I cannot remember when I stopped using plural first-person language like “us” and “we”, but I can say that it has dramatically changed the way I think and view my awakenings. Notably:
- I only think about what I know: me.
- I am beginning to detach from the idea that I am part of the same category as people.
There are still occasions in which I visualize myself from an outside perspective, however. I might be sitting somewhere in the forest, and my mind wanders and I imagine looking at myself from an outside perspective. It does not happen as much as it once did, but on occasion I catch myself doing it.
I also rarely look in a mirror, and when I do I am often surprised by what I see. It seems like every time I see my face there is some new line or mark I hadn’t seen before.

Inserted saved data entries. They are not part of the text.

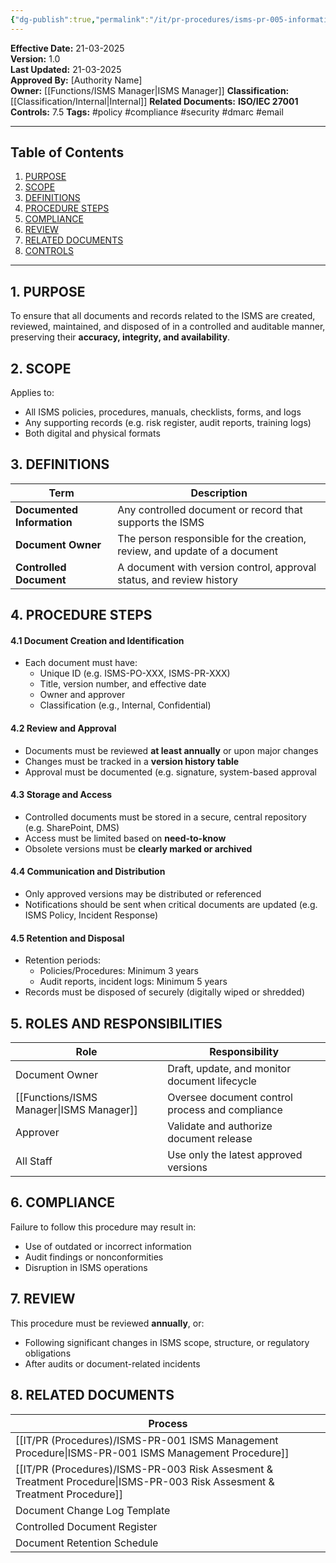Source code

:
 ```yaml
---
{"dg-publish":true,"permalink":"/it/pr-procedures/isms-pr-005-information-control-procedure/","tags":["procedure","information","control"],"noteIcon":"lightbulb"}
---
```


 **Effective Date:** 21-03-2025  
**Version:** 1.0  
**Last Updated:** 21-03-2025  
**Approved By:** [Authority Name]  
**Owner:** [[Functions/ISMS Manager\|ISMS Manager]]
**Classification:** [[Classification/Internal\|Internal]]
**Related Documents:** 
**ISO/IEC 27001 Controls:** 7.5
**Tags:** #policy #compliance  #security #dmarc #email

---
## **Table of Contents**  
1. [PURPOSE](#purpose)  
2. [SCOPE](#scope)  
3. [DEFINITIONS](#definitions)  
4. [PROCEDURE STEPS](procedure-steps)  
5. [COMPLIANCE](#dmarc)  
6. [REVIEW](#responsibilities)  
7. [RELATED DOCUMENTS](#compliance)  
8. [CONTROLS](#registrations)  

---
## **1. PURPOSE**  
To ensure that all documents and records related to the ISMS are created, reviewed, maintained, and disposed of in a controlled and auditable manner, preserving their **accuracy, integrity, and availability**.
## **2. SCOPE**
Applies to:
- All ISMS policies, procedures, manuals, checklists, forms, and logs
- Any supporting records (e.g. risk register, audit reports, training logs)
- Both digital and physical formats
## **3. DEFINITIONS**

| Term                       | Description                                                               |
| -------------------------- | ------------------------------------------------------------------------- |
| **Documented Information** | Any controlled document or record that supports the ISMS                  |
| **Document Owner**         | The person responsible for the creation, review, and update of a document |
| **Controlled Document**    | A document with version control, approval status, and review history      |
## **4. PROCEDURE STEPS**

#### 4.1 Document Creation and Identification
- Each document must have:
    - Unique ID (e.g. ISMS-PO-XXX, ISMS-PR-XXX)
    - Title, version number, and effective date
    - Owner and approver
    - Classification (e.g., Internal, Confidential)
#### 4.2 Review and Approval
- Documents must be reviewed **at least annually** or upon major changes
- Changes must be tracked in a **version history table**
- Approval must be documented (e.g. signature, system-based approval
#### 4.3 Storage and Access
- Controlled documents must be stored in a secure, central repository (e.g. SharePoint, DMS)
- Access must be limited based on **need-to-know**
- Obsolete versions must be **clearly marked or archived**
#### 4.4 Communication and Distribution
- Only approved versions may be distributed or referenced
- Notifications should be sent when critical documents are updated (e.g. ISMS Policy, Incident Response)
#### 4.5 Retention and Disposal
- Retention periods:
    - Policies/Procedures: Minimum 3 years
    - Audit reports, incident logs: Minimum 5 years
- Records must be disposed of securely (digitally wiped or shredded)

## **5. ROLES AND RESPONSIBILITIES**  

| Role             | Responsibility                                  |
| ---------------- | ----------------------------------------------- |
| Document Owner   | Draft, update, and monitor document lifecycle   |
| [[Functions/ISMS Manager\|ISMS Manager]] | Oversee document control process and compliance |
| Approver         | Validate and authorize document release         |
| All Staff        | Use only the latest approved versions           |
## **6. COMPLIANCE**  
Failure to follow this procedure may result in:
- Use of outdated or incorrect information
- Audit findings or nonconformities
- Disruption in ISMS operations
## **7. REVIEW**
This procedure must be reviewed **annually**, or:
- Following significant changes in ISMS scope, structure, or regulatory obligations
- After audits or document-related incidents
## **8. RELATED DOCUMENTS**

| Process                                              |
| ---------------------------------------------------- |
| [[IT/PR (Procedures)/ISMS-PR-001 ISMS Management Procedure\|ISMS-PR-001 ISMS Management Procedure]]            |
| [[IT/PR (Procedures)/ISMS-PR-003 Risk Assesment & Treatment Procedure\|ISMS-PR-003 Risk Assesment & Treatment Procedure]] |
| Document Change Log Template                         |
| Controlled Document Register                         |
| Document Retention Schedule                          |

My awakenings are less confusing when I let go of imaginary categories. I do not speak from any other perspective than my own. I never start sentences with “we” or end them with “us”. But now I see it everywhere I look, and it instantly disconnects me from the source material. All the content I might be interested in, whether a book or a video, uses the plural first-person to make general categorizations. The people are fully committed to their shared humanity, and I should not try to convince them that they are anything other than people. And nor should I try to convince them that I am one thing or another. What the people appear to think does not matter to me.
I must reset my perspective to the only one that is authentic: my own, looking out upon my creation, as its creator. I do not share this title or attribution with anyone else here, so there is no reason I should speak from the perspective that I do. I am the only being of my type here in my awakening; my entire awakening and all of its contents project outward from me. I am not part of a “we” or an “us”.